___ Supplied material ___

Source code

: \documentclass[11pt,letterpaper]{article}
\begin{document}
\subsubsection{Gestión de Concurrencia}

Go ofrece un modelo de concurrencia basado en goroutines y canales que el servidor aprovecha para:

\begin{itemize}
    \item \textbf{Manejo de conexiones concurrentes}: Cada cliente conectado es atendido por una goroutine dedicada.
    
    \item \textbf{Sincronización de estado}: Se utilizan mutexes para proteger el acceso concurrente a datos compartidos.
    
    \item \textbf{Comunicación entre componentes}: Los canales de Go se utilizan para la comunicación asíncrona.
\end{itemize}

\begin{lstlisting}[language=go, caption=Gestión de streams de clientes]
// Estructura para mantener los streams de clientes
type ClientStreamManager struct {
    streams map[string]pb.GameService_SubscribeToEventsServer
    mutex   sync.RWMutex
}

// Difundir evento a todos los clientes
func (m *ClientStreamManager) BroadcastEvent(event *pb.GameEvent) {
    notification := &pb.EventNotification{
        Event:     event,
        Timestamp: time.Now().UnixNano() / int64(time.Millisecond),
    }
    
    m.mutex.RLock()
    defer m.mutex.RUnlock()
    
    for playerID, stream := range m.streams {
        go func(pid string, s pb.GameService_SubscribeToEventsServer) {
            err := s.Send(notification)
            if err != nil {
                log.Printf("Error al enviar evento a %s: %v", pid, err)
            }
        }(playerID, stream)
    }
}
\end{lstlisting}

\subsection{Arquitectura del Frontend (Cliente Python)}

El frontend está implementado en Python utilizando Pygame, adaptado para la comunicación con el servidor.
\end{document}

___

What the task asks:
Find how many lines of the material carry the string "evento". Only the number should be in the answer.

Response to this task:
2